Hooker v. State, 497 So.2d 982 (FL Ct. App. 1986)

State: Please Select
Date: November 19, 1986
Defendant: Hooker

Hooker v. State

No. 85-364

Court of Appeal of Florida, Second District

497 So. 2d 982; 1986 Fla. App. LEXIS 11024; 11 Fla. L. Weekly 2452

November 19, 1986

 

COUNSEL:

James Marion Moorman, Public Defender, and Deborah K. Brueckheimer, Assistant Public Defender, for Appellant.

Jim Smith, Attorney General, and Joseph R. Bryant, Assistant Attorney General, for Appellee.

 

JUDGES:

Lehan, Judge, Danahy, C.J., and Frank, J., concur.

 

OPINION BY: LEHAN

 

We affirm defendant’s conviction for second degree murder but remand for further consideration of the sentence.

Defendant was convicted of second degree murder for shooting at night into a trailer which he had reason to believe was occupied, which he believed to be occupied, and which was occupied. He killed one of the occupants, Mario Ortiz, a Guatemalan farm worker. The evidence is clear that defendant fired the shot while he was with a group of men who had gone to the area with the avowed purpose of looking for Mexicans to run out of town. Defendant first contends, citing Mathis v. State, 45 Fla. 46, 34 So. 287, 293 (Fla. 1903), that he should have been convicted of third degree murder. We disagree. We agree with the state’s argument that defendant’s activities fell squarely within the statutory definition of second degree murder, to wit, an act “imminently dangerous to another and evincing a depraved mind regardless of human life, although without any premeditated design. . . .” Section 782.04(2), Fla. Stat. (1985). See Manuel v. State, 344 So.2d 1317, 1319 (Fla. 2d DCA 1977) (“The depravity of mind required in second degree murder has been equated with malice in the commonly understood sense of ill will, hatred, spite or evil intent.”); Marasa v.

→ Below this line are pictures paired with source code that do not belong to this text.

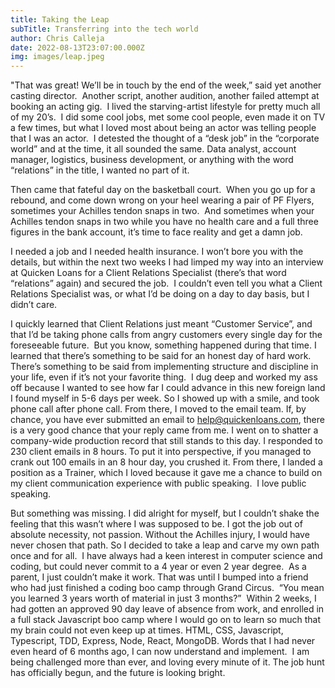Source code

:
 ```yaml
---
title: Taking the Leap
subTitle: Transferring into the tech world
author: Chris Calleja
date: 2022-08-13T23:07:00.000Z
img: images/leap.jpeg
---
```

"That was great! We’ll be in touch by the end of the week,” said yet another casting director.  Another script, another audition, another failed attempt at booking an acting gig.  I lived the starving-artist lifestyle for pretty much all of my 20’s.  I did some cool jobs, met some cool people, even made it on TV a few times, but what I loved most about being an actor was telling people that I was an actor.  I detested the thought of a “desk job” in the “corporate world” and at the time, it all sounded the same. Data analyst, account manager, logistics, business development, or anything with the word “relations” in the title, I wanted no part of it.

Then came that fateful day on the basketball court.  When you go up for a rebound, and come down wrong on your heel wearing a pair of PF Flyers, sometimes your Achilles tendon snaps in two.  And sometimes when your Achilles tendon snaps in two while you have no health care and a full three figures in the bank account, it’s time to face reality and get a damn job.

I needed a job and I needed health insurance. I won’t bore you with the details, but within the next two weeks I had limped my way into an interview at Quicken Loans for a Client Relations Specialist (there’s that word “relations” again) and secured the job.  I couldn’t even tell you what a Client Relations Specialist was, or what I’d be doing on a day to day basis, but I didn’t care.

I quickly learned that Client Relations just meant “Customer Service”, and that I’d be taking phone calls from angry customers every single day for the foreseeable future.  But you know, something happened during that time. I learned that there’s something to be said for an honest day of hard work. There’s something to be said from implementing structure and discipline in your life, even if it’s not your favorite thing.  I dug deep and worked my ass off because I wanted to see how far I could advance in this new foreign land I found myself in 5-6 days per week. So I showed up with a smile, and took phone call after phone call. From there, I moved to the email team. If, by chance, you have ever submitted an email to [help@quickenloans.com](mailto:help@quickenloans.com), there is a very good chance that your reply came from me. I went on to shatter a company-wide production record that still stands to this day. I responded to 230 client emails in 8 hours. To put it into perspective, if you managed to crank out 100 emails in an 8 hour day, you crushed it. From there, I landed a position as a Trainer, which I loved because it gave me a chance to build on my client communication experience with public speaking.  I love public speaking.

But something was missing. I did alright for myself, but I couldn’t shake the feeling that this wasn’t where I was supposed to be. I got the job out of absolute necessity, not passion. Without the Achilles injury, I would have never chosen that path. So I decided to take a leap and carve my own path once and for all.  I have always had a keen interest in computer science and coding, but could never commit to a 4 year or even 2 year degree.  As a parent, I just couldn’t make it work. That was until I bumped into a friend who had just finished a coding boo camp through Grand Circus.  “You mean you learned 3 years worth of material in just 3 months?”  Within 2 weeks, I had gotten an approved 90 day leave of absence from work, and enrolled in a full stack Javascript boo camp where I would go on to learn so much that my brain could not even keep up at times. HTML, CSS, Javascript, Typescript, TDD, Express, Node, React, MongoDB. Words that I had never even heard of 6 months ago, I can now understand and implement.  I am being challenged more than ever, and loving every minute of it. The job hunt has officially begun, and the future is looking bright.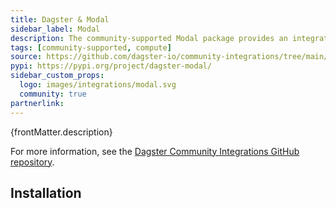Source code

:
 ```yaml
---
title: Dagster & Modal
sidebar_label: Modal
description: The community-supported Modal package provides an integration with Modal.
tags: [community-supported, compute]
source: https://github.com/dagster-io/community-integrations/tree/main/libraries/dagster-modal
pypi: https://pypi.org/project/dagster-modal/
sidebar_custom_props:
  logo: images/integrations/modal.svg
  community: true
partnerlink:
---
```


<p>{frontMatter.description}</p>

For more information, see the [Dagster Community Integrations GitHub repository](https://github.com/dagster-io/community-integrations/tree/main/libraries/dagster-modal).

## Installation

<PackageInstallInstructions packageName="dagster-modal" />
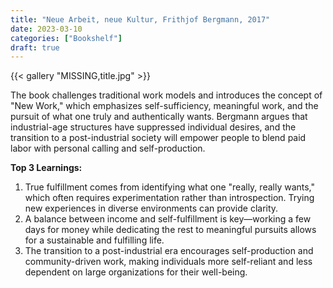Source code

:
 ```yaml
---
title: "Neue Arbeit, neue Kultur, Frithjof Bergmann, 2017"
date: 2023-03-10
categories: ["Bookshelf"]
draft: true
---
```


{{< gallery "MISSING,title.jpg" >}}

The book challenges traditional work models and introduces the concept of "New Work," which emphasizes self-sufficiency, meaningful work, and the pursuit of what one truly and authentically wants. Bergmann argues that industrial-age structures have suppressed individual desires, and the transition to a post-industrial society will empower people to blend paid labor with personal calling and self-production.

**Top 3 Learnings:**

1. True fulfillment comes from identifying what one "really, really wants," which often requires experimentation rather than introspection. Trying new experiences in diverse environments can provide clarity.
2. A balance between income and self-fulfillment is key—working a few days for money while dedicating the rest to meaningful pursuits allows for a sustainable and fulfilling life.
3. The transition to a post-industrial era encourages self-production and community-driven work, making individuals more self-reliant and less dependent on large organizations for their well-being.
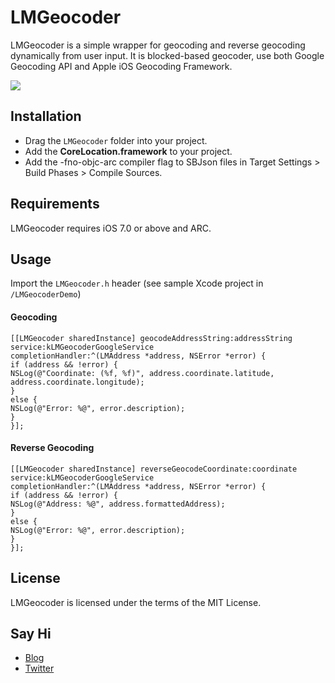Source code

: LMGeocoder
==============
LMGeocoder is a simple wrapper for geocoding and reverse geocoding dynamically from user input. It is blocked-based geocoder, use both Google Geocoding API and Apple iOS Geocoding Framework.

![](https://raw.github.com/lminhtm/LMGeocoder/master/Screenshots/screenshot.png)

## Installation
* Drag the `LMGeocoder` folder into your project.
* Add the <b>CoreLocation.framework</b> to your project.
* Add the -fno-objc-arc compiler flag to SBJson files in Target Settings > Build Phases > Compile Sources.

## Requirements
LMGeocoder requires iOS 7.0 or above and ARC.

## Usage
Import the `LMGeocoder.h` header (see sample Xcode project in `/LMGeocoderDemo`)
#### Geocoding
```ObjC
[[LMGeocoder sharedInstance] geocodeAddressString:addressString
service:kLMGeocoderGoogleService
completionHandler:^(LMAddress *address, NSError *error) {
if (address && !error) {
NSLog(@"Coordinate: (%f, %f)", address.coordinate.latitude, address.coordinate.longitude);
}
else {
NSLog(@"Error: %@", error.description);
}
}];
```

#### Reverse Geocoding
```ObjC
[[LMGeocoder sharedInstance] reverseGeocodeCoordinate:coordinate
service:kLMGeocoderGoogleService
completionHandler:^(LMAddress *address, NSError *error) {
if (address && !error) {
NSLog(@"Address: %@", address.formattedAddress);
}
else {
NSLog(@"Error: %@", error.description);
}
}];
```

## License
LMGeocoder is licensed under the terms of the MIT License.

## Say Hi
* [Blog](http://laptrinhiphone.blogspot.com/)
* [Twitter](https://twitter.com/minhluongnguyen)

State, 394 So.2d 544, 545 (Fla. 5th DCA 1981) (“An act is one imminently dangerous to another and evincing a depraved mind if it is an act which (1) a person of ordinary judgment would know is reasonably certain to kill or do serious bodily injury to another, (2) is done from ill will, hatred, spite, or an evil intent, and (3) is of such a nature that the act itself indicates an indifference to human life.”).

The following language from Mathis does appear to support defendant’s contention: “The unlawful killing of a human being without any design to effect death by one who wantonly or maliciously shoots at or in any dwelling or any other house which is being used or occupied is murder in the third degree.” But we do not believe that that language, which is dicta, should be construed as limiting a conviction to third degree murder under the circumstances of this case. The jury was also instructed on third degree murder, and its verdict of second degree murder was supported by the evidence.

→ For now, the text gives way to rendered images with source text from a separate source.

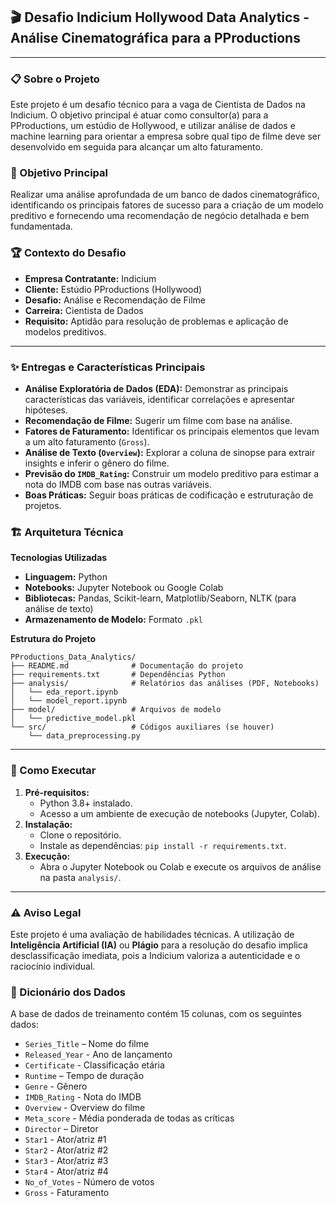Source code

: ## 🎬 Desafio Indicium Hollywood Data Analytics - Análise Cinematográfica para a PProductions

-----

### **📋 Sobre o Projeto**

Este projeto é um desafio técnico para a vaga de Cientista de Dados na Indicium. O objetivo principal é atuar como consultor(a) para a PProductions, um estúdio de Hollywood, e utilizar análise de dados e machine learning para orientar a empresa sobre qual tipo de filme deve ser desenvolvido em seguida para alcançar um alto faturamento.

### **🎯 Objetivo Principal**

Realizar uma análise aprofundada de um banco de dados cinematográfico, identificando os principais fatores de sucesso para a criação de um modelo preditivo e fornecendo uma recomendação de negócio detalhada e bem fundamentada.

### **🏆 Contexto do Desafio**

  * **Empresa Contratante:** Indicium
  * **Cliente:** Estúdio PProductions (Hollywood)
  * **Desafio:** Análise e Recomendação de Filme
  * **Carreira:** Cientista de Dados
  * **Requisito:** Aptidão para resolução de problemas e aplicação de modelos preditivos.

-----

### **✨ Entregas e Características Principais**

  * **Análise Exploratória de Dados (EDA):** Demonstrar as principais características das variáveis, identificar correlações e apresentar hipóteses.
  * **Recomendação de Filme:** Sugerir um filme com base na análise.
  * **Fatores de Faturamento:** Identificar os principais elementos que levam a um alto faturamento (`Gross`).
  * **Análise de Texto (`Overview`):** Explorar a coluna de sinopse para extrair insights e inferir o gênero do filme.
  * **Previsão do `IMDB_Rating`:** Construir um modelo preditivo para estimar a nota do IMDB com base nas outras variáveis.
  * **Boas Práticas:** Seguir boas práticas de codificação e estruturação de projetos.

### **🏗️ Arquitetura Técnica**

**Tecnologias Utilizadas**

  * **Linguagem:** Python
  * **Notebooks:** Jupyter Notebook ou Google Colab
  * **Bibliotecas:** Pandas, Scikit-learn, Matplotlib/Seaborn, NLTK (para análise de texto)
  * **Armazenamento de Modelo:** Formato `.pkl`

**Estrutura do Projeto**

```
PProductions_Data_Analytics/
├── README.md              # Documentação do projeto
├── requirements.txt       # Dependências Python
├── analysis/              # Relatórios das análises (PDF, Notebooks)
│   └── eda_report.ipynb
│   └── model_report.ipynb
├── model/                 # Arquivos de modelo
│   └── predictive_model.pkl
└── src/                   # Códigos auxiliares (se houver)
    └── data_preprocessing.py
```

-----

### **🚀 Como Executar**

1.  **Pré-requisitos:**
      * Python 3.8+ instalado.
      * Acesso a um ambiente de execução de notebooks (Jupyter, Colab).
2.  **Instalação:**
      * Clone o repositório.
      * Instale as dependências: `pip install -r requirements.txt`.
3.  **Execução:**
      * Abra o Jupyter Notebook ou Colab e execute os arquivos de análise na pasta `analysis/`.

-----

### **⚠️ Aviso Legal**

Este projeto é uma avaliação de habilidades técnicas. A utilização de **Inteligência Artificial (IA)** ou **Plágio** para a resolução do desafio implica desclassificação imediata, pois a Indicium valoriza a autenticidade e o raciocínio individual.

### **📄 Dicionário dos Dados**

A base de dados de treinamento contém 15 colunas, com os seguintes dados:

  * `Series_Title` – Nome do filme
  * `Released_Year` - Ano de lançamento
  * `Certificate` - Classificação etária
  * `Runtime` – Tempo de duração
  * `Genre` - Gênero
  * `IMDB_Rating` - Nota do IMDB
  * `Overview` - Overview do filme
  * `Meta_score` - Média ponderada de todas as críticas
  * `Director` – Diretor
  * `Star1` - Ator/atriz \#1
  * `Star2` - Ator/atriz \#2
  * `Star3` - Ator/atriz \#3
  * `Star4` - Ator/atriz \#4
  * `No_of_Votes` - Número de votos
  * `Gross` - Faturamento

Contrary to defendant’s second contention, we do not conclude that the trial court’s instruction on third degree murder was erroneous and reversible error. Florida E. Coast Ry. v. Lawler, 151 So.2d 852 (Fla. 3d DCA 1963); Owca v. Zemzicki, 137 So.2d 876 (Fla. 2d DCA 1962).

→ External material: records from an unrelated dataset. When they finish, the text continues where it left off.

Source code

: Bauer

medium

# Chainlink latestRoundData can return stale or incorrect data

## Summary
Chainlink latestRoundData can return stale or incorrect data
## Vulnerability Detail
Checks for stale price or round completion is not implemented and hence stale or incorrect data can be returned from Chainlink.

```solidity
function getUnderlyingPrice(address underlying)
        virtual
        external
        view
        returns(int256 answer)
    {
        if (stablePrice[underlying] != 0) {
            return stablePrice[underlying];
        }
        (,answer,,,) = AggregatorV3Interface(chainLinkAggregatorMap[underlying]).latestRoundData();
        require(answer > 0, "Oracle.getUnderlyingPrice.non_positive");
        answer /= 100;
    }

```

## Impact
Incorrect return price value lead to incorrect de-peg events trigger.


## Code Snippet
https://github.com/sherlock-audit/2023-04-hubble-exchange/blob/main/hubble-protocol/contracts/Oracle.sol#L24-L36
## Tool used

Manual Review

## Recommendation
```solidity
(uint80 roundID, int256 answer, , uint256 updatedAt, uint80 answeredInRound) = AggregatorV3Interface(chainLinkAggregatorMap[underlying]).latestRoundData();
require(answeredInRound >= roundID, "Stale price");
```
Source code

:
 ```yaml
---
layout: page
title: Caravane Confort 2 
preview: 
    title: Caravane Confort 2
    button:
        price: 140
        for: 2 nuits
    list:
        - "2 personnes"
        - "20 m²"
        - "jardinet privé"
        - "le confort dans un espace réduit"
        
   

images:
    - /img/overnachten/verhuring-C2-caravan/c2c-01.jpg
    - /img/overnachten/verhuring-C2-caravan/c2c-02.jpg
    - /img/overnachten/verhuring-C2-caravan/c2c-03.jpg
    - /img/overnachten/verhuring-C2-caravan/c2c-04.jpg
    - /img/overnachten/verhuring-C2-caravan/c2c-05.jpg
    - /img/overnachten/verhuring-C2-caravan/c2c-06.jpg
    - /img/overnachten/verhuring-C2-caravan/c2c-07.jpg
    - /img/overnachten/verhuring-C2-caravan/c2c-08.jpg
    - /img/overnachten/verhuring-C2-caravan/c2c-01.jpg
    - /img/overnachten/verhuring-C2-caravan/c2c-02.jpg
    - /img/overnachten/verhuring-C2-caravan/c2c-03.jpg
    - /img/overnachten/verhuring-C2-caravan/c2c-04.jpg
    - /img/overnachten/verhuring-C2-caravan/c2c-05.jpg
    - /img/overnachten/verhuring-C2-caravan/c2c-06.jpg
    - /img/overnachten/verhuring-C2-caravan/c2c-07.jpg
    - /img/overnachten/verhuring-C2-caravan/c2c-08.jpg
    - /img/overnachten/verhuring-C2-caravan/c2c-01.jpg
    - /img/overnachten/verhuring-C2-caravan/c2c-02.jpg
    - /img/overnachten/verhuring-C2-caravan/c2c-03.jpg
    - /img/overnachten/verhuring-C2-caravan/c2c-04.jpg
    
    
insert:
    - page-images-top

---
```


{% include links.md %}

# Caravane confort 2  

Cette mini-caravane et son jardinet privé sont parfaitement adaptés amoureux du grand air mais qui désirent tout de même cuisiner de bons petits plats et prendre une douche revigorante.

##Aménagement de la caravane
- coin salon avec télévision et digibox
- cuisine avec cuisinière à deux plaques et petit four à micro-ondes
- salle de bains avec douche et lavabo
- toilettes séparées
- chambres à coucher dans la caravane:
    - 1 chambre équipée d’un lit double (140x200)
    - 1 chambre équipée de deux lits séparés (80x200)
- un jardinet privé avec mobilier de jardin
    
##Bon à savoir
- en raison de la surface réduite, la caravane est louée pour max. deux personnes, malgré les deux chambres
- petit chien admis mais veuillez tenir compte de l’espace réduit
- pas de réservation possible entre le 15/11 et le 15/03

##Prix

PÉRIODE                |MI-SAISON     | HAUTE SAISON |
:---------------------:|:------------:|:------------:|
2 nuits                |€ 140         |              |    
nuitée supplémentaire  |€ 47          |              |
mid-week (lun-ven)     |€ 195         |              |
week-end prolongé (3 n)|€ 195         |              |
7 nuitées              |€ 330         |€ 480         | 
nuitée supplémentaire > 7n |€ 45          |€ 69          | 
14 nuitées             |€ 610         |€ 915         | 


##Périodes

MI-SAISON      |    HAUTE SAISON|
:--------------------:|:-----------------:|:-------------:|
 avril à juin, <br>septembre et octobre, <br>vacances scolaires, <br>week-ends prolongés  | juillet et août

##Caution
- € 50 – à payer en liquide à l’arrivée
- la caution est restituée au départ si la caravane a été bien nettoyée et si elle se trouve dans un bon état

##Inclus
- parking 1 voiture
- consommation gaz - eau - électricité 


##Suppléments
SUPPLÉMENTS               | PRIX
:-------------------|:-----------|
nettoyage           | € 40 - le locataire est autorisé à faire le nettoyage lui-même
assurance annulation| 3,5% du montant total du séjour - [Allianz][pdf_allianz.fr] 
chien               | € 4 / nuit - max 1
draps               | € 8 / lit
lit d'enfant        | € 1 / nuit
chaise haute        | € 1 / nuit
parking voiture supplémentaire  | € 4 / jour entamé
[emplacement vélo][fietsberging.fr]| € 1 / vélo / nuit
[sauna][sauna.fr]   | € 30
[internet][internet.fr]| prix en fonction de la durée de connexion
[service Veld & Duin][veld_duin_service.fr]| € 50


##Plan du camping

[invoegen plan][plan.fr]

Contrary to defendant’s third contention, we do not conclude under the circumstances of this case that there was reversible error in the trial court’s exercise of its discretion in refusing to conduct an inquiry of jurors after defense counsel stated that he overheard one juror comment to another juror about the facts of the case. See United States v. Chiantese, 582 F.2d 974 (5th Cir. 1978).

As his fourth contention, defendant argues that the trial court erred in leaving blank in the sentence form the space allowing credit for time served. See ß 921.161(1), Fla. Stat. (1985). The state agrees. We remand for the trial court to consider and rule upon credit for time served.

The conviction is affirmed. The sentence is reversed and remanded for computation of the correct credit time.

DANAHY, C.J., and FRANK, J., Concur.